The episode showcases an ongoing conflict where AI developers find themselves caught in the midst of ideological and cultural conflicts online. Various factions request varying outcomes from AI products (like eliminating bias or retaining it) with no single cultural perspective completely satisfied. Creating a universal AI model that caters to every political and cultural perspective is challenging, and some specialists acknowledge this.

“We require a free and diverse range of AI aides for the same reasons we need a free and diverse media,” stated Meta’s chief AI expert, Yann LeCun, on X. “They should mirror the diversity of languages, cultures, value systems, political stances, and areas of interest worldwide.”
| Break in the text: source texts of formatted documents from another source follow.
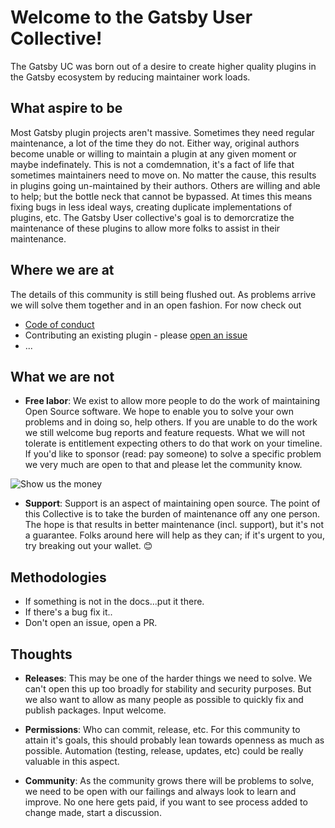 # Welcome to the Gatsby User Collective!

The Gatsby UC was born out of a desire to create higher quality plugins in the Gatsby ecosystem by reducing maintainer work loads.

## What aspire to be

Most Gatsby plugin projects aren't massive. Sometimes they need regular maintenance, a lot of the time they do not. Either way, original authors become unable or willing to maintain a plugin at any given moment or maybe indefinately. This is not a comdemnation, it's a fact of life that sometimes maintainers need to move on. No matter the cause, this results in plugins going un-maintained by their authors. Others are willing and able to help; but the bottle neck that cannot be bypassed. At times this means fixing bugs in less ideal ways, creating duplicate implementations of plugins, etc. The Gatsby User collective's goal is to demorcratize the maintenance of these plugins to allow more folks to assist in their maintenance.

## Where we are at

The details of this community is still being flushed out. As problems arrive we will solve them together and in an open fashion. For now check out

- [Code of conduct](CODE_OF_CONDUCT.md)
- Contributing an existing plugin - please [open an issue](https://github.com/gatsby-uc/plugins/issues/new/choose)
- ...

## What we are not

- **Free labor**: We exist to allow more people to do the work of maintaining Open Source software. We hope to enable you to solve your own problems and in doing so, help others. If you are unable to do the work we still welcome bug reports and feature requests. What we will not tolerate is entitlement expecting others to do that work on your timeline. If you'd like to sponsor (read: pay someone) to solve a specific problem we very much are open to that and please let the community know.

![Show us the money](https://media.giphy.com/media/Tex4wVhhs4iwKoV7YT/giphy.gif)

- **Support**: Support is an aspect of maintaining open source. The point of this Collective is to take the burden of maintenance off any one person. The hope is that results in better maintenance (incl. support), but it's not a guarantee. Folks around here will help as they can; if it's urgent to you, try breaking out your wallet. 😊

## Methodologies

- If something is not in the docs...put it there.
- If there's a bug fix it..
- Don't open an issue, open a PR.

## Thoughts

- **Releases**: This may be one of the harder things we need to solve. We can't open this up too broadly for stability and security purposes. But we also want to allow as many people as possible to quickly fix and publish packages. Input welcome.

- **Permissions**: Who can commit, release, etc. For this community to attain it's goals, this should probably lean towards openness as much as possible. Automation (testing, release, updates, etc) could be really valuable in this aspect.

- **Community**: As the community grows there will be problems to solve, we need to be open with our failings and always look to learn and improve. No one here gets paid, if you want to see process added to change made, start a discussion.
When OpenAI encountered these challenges in 2022, its approach to integrating diversity initially led to some clumsy creations, but because OpenAI was a relatively small organization (in contrast to Google) taking cautious steps into a new domain, those blunders did not draw as much attention. Over time, OpenAI has enhanced its system prompts, now integrated with ChatGPT and DALL-E 3, to deliberately incorporate diversity in its results while largely averting the dilemma Google is currently facing. This required time and refinement, and Google will probably undergo the same trial-and-error process, albeit on a significantly larger public platform. To rectify this, Google could modify its system instructions to prevent the incorporation of diversity when the prompt pertains to a historical subject, for instance.

On Wednesday, Gemini staff member Jack Kawczyk appeared to acknowledge this and stated, “We understand that Gemini is providing inaccuracies in some portrayals of historical image generation, and we are endeavoring to rectify this promptly. As per our AI principles ai.google/responsibility, we structure our image generation capabilities to mirror our diverse user base, and we take into account representation and bias seriously. We will persist in this practice for open-ended prompts (such as images of an individual walking a pet are universal!) Historical scenarios possess more complexity, and we will further fine-tune to accommodate that. This is part of the harmonization process – refining based on feedback.”